» **Action item**:
Collect all lines from the records below that include the word "locate".

(Saved data entries)
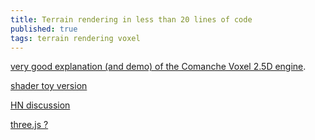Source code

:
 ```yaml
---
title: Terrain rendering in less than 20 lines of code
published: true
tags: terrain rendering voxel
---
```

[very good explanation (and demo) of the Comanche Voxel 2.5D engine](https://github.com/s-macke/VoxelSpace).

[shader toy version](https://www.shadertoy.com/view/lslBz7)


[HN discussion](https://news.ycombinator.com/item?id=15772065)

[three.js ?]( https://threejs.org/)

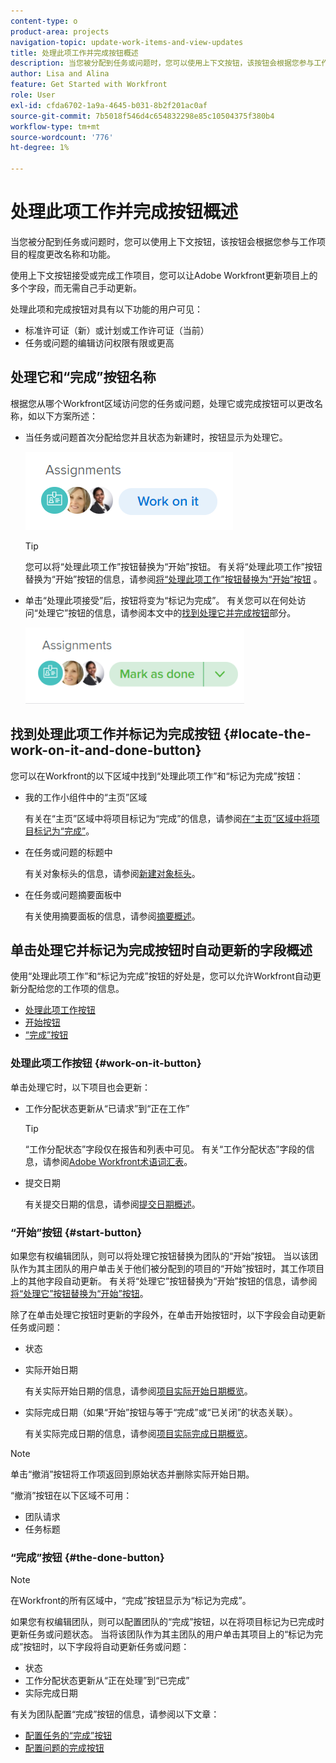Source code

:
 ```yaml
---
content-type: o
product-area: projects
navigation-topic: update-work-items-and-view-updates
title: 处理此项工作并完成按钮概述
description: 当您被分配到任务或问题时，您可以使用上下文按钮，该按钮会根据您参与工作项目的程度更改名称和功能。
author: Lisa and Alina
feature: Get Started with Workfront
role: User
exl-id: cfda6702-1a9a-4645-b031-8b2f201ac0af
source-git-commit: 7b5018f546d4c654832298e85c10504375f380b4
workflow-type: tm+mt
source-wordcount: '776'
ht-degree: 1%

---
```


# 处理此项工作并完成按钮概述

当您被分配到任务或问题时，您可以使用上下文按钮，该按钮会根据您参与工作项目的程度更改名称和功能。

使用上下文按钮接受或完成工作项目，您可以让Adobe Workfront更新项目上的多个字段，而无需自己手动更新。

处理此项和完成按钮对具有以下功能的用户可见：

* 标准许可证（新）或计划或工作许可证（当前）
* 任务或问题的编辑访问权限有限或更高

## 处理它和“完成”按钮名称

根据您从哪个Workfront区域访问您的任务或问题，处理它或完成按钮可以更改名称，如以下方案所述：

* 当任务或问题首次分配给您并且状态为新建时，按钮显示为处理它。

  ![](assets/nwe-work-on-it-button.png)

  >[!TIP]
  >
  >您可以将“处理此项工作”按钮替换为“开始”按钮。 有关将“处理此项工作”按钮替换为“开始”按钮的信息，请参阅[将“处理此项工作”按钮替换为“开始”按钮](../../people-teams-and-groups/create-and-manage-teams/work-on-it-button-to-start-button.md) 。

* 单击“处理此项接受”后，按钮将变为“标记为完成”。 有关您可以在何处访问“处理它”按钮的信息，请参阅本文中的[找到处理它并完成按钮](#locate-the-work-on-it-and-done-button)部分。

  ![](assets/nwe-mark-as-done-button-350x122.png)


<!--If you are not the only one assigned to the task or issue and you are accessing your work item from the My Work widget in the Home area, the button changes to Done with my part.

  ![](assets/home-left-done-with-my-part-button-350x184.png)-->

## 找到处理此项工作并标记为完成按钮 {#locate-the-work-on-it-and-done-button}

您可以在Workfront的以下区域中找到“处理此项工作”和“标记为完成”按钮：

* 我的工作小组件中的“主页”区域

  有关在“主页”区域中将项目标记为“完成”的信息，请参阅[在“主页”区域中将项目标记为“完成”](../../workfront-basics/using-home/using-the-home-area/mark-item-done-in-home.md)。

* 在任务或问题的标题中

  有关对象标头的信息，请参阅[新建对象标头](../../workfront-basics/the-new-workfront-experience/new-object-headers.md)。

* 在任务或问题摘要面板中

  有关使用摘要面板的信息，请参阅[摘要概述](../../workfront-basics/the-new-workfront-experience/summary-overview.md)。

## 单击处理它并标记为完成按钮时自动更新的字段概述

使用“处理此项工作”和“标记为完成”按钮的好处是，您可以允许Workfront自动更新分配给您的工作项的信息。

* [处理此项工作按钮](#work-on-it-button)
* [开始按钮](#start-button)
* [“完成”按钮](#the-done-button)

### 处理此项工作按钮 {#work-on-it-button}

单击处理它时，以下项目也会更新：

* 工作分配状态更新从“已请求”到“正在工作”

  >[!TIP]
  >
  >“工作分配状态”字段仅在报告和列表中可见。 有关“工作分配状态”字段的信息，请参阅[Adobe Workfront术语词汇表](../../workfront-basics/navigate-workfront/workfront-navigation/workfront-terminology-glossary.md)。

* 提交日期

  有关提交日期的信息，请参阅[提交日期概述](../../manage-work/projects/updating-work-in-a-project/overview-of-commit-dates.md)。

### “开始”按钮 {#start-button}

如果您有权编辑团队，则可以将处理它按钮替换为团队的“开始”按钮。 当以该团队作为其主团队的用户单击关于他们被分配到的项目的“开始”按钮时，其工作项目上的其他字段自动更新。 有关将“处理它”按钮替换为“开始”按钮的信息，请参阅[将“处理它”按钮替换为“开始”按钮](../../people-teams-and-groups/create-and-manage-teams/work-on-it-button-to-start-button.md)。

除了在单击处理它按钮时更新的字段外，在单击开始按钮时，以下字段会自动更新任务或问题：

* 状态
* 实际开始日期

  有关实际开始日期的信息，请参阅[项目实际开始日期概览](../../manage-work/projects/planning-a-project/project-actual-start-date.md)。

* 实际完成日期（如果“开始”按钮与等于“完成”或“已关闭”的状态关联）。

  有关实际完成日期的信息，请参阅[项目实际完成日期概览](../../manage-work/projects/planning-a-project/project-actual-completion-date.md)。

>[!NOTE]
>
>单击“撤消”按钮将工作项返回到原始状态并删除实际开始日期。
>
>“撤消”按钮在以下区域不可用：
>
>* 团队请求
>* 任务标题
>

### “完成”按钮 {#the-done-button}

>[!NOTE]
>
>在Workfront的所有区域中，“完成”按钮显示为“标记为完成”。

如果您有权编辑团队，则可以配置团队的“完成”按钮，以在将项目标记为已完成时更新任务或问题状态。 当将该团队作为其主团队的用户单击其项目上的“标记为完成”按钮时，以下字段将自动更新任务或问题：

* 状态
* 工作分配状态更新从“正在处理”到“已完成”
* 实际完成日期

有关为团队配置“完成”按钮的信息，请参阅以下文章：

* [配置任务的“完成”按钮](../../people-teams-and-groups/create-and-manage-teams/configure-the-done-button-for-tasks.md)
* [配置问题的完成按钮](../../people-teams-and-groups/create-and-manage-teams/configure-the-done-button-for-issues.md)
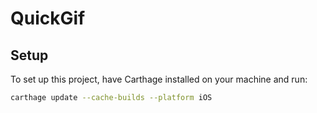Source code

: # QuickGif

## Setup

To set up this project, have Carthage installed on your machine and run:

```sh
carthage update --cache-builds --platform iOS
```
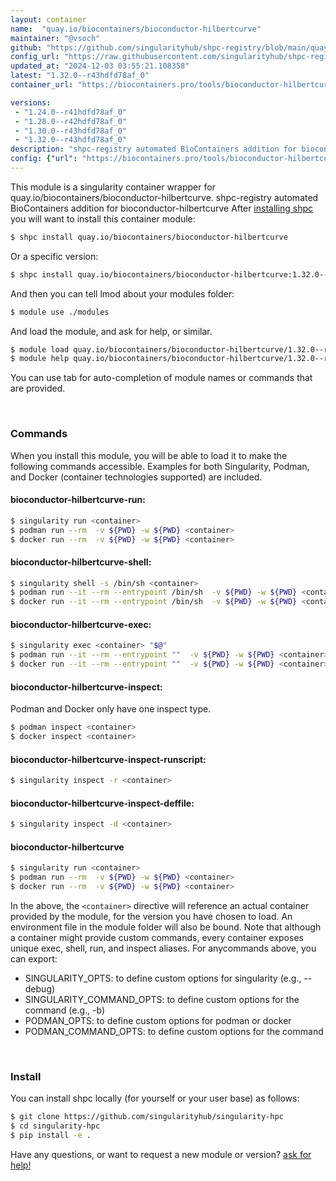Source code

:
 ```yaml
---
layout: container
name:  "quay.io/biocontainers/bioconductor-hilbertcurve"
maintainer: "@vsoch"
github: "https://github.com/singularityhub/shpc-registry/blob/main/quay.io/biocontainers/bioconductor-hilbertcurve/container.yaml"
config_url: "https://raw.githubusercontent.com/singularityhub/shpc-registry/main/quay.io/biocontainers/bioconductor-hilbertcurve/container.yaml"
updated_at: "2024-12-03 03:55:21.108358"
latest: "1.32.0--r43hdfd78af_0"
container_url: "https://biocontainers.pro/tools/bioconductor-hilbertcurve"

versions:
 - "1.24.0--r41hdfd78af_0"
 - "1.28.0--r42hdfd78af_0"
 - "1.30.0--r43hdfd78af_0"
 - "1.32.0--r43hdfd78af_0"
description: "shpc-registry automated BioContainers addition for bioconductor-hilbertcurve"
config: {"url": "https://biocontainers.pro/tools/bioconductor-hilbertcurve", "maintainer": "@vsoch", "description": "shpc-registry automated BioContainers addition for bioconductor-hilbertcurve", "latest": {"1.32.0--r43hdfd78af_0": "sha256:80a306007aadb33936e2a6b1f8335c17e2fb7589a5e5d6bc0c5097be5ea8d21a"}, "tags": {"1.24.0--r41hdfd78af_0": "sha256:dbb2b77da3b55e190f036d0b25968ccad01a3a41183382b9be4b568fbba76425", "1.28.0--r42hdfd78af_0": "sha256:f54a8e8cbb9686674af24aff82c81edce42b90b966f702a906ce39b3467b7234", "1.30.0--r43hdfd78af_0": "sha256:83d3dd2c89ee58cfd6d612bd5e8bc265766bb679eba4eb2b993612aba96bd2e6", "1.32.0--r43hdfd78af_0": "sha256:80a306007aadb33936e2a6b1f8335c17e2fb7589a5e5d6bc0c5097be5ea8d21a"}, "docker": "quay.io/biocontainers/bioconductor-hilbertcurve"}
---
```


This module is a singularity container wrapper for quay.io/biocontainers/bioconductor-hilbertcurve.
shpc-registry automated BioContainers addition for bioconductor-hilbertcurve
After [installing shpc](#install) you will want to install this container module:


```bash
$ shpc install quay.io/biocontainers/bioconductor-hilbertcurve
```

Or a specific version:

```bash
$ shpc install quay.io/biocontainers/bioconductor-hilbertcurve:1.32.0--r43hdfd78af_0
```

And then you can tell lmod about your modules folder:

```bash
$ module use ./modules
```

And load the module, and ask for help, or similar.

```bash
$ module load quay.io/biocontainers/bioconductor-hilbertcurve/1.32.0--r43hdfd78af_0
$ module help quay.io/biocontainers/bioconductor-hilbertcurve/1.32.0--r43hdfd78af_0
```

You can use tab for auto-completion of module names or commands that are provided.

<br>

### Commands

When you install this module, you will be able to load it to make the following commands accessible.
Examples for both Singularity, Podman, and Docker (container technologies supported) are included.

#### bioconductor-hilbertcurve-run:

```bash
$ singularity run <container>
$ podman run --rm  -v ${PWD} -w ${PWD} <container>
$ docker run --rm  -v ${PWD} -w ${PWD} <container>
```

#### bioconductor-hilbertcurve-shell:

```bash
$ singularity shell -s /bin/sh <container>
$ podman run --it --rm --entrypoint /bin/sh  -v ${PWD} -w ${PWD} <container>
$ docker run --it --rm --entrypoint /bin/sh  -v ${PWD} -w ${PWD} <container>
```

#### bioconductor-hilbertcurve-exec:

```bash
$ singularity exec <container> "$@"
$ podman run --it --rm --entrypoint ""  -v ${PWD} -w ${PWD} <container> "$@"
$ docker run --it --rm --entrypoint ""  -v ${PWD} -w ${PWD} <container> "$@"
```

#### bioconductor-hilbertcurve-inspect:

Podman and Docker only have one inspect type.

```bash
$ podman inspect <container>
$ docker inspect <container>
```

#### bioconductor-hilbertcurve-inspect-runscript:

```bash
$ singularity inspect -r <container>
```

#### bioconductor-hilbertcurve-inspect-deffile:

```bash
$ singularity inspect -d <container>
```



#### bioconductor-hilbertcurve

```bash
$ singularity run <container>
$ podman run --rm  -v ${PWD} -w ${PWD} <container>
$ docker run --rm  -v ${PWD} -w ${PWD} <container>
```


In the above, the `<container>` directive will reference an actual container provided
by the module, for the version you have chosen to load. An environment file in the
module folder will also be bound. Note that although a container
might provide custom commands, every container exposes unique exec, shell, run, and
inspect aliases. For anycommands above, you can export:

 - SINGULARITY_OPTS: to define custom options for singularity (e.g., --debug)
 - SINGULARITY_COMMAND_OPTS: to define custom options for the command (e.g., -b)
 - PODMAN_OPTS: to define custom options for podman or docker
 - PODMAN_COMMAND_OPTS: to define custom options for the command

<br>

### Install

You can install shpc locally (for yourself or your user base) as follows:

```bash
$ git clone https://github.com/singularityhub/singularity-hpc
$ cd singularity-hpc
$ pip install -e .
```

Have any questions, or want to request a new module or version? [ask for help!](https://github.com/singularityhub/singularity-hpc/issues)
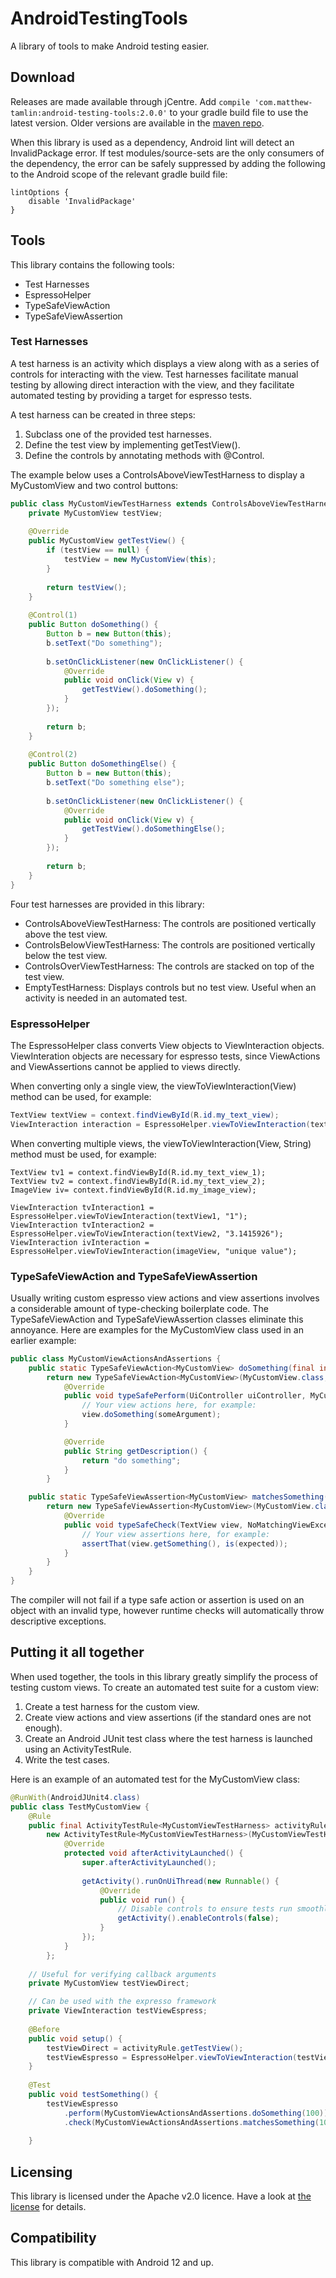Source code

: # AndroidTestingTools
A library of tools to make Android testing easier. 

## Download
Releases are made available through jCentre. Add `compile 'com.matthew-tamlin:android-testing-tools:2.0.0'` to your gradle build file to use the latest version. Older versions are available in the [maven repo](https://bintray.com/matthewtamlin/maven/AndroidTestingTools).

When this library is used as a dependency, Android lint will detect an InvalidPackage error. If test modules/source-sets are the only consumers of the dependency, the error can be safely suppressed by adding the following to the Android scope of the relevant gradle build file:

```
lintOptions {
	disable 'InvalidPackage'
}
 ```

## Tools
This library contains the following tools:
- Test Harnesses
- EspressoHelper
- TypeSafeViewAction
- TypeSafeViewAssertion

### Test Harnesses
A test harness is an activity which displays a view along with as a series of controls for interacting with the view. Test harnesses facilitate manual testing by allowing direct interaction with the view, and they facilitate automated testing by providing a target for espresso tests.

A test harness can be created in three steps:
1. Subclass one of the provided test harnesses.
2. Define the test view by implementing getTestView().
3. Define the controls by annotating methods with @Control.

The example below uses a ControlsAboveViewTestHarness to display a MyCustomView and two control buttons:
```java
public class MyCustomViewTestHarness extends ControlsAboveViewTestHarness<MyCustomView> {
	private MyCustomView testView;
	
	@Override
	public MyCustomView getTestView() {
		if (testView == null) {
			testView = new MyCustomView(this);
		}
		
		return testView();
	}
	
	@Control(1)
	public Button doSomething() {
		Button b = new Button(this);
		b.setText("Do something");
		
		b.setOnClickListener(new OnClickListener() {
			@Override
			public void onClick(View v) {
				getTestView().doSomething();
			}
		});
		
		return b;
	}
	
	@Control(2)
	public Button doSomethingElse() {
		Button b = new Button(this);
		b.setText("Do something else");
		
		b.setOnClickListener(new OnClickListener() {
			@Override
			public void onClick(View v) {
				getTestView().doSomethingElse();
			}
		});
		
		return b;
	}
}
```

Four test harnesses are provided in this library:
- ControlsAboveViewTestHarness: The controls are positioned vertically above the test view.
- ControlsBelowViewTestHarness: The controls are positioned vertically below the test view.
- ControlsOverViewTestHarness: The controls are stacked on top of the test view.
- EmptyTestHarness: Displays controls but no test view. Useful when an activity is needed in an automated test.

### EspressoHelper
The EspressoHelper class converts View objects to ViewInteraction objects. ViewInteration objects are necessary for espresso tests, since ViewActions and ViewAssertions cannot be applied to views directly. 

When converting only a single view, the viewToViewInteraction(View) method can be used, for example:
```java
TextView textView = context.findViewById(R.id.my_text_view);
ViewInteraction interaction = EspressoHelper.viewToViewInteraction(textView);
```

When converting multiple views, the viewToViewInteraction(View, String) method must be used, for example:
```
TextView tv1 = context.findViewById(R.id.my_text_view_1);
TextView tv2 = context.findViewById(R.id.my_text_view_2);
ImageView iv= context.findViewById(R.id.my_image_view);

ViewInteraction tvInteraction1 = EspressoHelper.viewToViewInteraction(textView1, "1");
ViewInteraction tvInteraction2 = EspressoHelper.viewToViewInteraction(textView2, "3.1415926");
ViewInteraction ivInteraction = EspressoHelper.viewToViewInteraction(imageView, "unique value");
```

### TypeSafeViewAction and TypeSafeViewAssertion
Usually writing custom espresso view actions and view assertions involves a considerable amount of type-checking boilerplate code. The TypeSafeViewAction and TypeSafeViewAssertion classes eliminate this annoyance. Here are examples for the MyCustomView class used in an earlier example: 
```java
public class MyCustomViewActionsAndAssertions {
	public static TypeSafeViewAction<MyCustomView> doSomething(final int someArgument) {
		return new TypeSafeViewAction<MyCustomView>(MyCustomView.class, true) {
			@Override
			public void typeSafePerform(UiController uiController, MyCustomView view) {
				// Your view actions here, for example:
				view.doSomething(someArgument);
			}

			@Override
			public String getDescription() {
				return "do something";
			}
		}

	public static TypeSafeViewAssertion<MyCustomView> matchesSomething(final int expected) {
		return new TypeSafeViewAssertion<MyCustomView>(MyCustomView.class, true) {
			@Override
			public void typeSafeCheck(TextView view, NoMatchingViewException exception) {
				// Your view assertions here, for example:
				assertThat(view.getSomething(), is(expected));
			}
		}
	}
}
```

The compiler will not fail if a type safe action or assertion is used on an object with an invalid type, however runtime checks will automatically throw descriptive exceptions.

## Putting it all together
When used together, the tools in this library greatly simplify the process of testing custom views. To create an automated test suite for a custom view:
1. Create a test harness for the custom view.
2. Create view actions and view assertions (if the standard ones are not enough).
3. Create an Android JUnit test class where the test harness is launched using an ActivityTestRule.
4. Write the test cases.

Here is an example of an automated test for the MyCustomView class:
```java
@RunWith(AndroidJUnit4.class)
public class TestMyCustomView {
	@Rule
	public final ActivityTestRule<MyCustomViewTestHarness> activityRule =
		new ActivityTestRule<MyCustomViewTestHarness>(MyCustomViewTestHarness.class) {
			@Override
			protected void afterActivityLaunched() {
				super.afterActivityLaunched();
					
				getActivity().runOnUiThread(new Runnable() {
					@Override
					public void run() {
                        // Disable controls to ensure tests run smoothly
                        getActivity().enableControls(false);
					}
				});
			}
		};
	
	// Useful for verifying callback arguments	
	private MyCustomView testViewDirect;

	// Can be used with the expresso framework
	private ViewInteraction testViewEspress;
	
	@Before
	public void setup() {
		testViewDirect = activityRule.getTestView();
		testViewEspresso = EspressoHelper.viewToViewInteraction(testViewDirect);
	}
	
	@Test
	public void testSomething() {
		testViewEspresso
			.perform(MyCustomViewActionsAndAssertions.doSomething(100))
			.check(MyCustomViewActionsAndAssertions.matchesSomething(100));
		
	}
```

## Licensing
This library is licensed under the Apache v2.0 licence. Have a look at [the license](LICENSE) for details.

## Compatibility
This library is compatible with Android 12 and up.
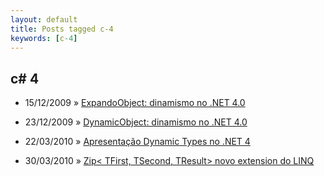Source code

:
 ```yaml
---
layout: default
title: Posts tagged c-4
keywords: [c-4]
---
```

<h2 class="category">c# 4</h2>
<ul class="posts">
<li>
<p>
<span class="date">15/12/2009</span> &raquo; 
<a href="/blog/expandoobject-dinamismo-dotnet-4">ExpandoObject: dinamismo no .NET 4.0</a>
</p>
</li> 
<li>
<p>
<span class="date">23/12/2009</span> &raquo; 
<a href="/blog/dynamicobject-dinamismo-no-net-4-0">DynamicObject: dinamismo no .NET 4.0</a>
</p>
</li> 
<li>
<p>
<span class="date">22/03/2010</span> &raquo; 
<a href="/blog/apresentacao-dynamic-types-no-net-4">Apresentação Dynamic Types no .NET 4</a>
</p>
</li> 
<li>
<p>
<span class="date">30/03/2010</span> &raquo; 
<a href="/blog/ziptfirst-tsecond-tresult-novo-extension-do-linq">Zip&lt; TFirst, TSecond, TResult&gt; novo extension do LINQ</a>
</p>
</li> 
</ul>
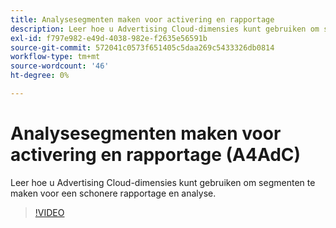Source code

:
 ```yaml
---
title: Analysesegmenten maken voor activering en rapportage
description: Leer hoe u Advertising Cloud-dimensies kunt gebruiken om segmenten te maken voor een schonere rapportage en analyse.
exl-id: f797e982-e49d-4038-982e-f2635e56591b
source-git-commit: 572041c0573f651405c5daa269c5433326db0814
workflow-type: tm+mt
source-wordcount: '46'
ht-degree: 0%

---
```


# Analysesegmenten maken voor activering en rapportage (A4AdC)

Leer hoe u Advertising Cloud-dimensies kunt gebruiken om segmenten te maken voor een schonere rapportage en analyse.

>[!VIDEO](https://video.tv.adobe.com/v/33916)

» **Reply**:
* 单击“处理此项接受”后，按钮将变为“标记为完成”。 有关您可以在何处访问“处理它”按钮的信息，请参阅本文中的[找到处理它并完成按钮](#locate-the-work-on-it-and-done-button)部分。
## 找到处理此项工作并标记为完成按钮 {#locate-the-work-on-it-and-done-button}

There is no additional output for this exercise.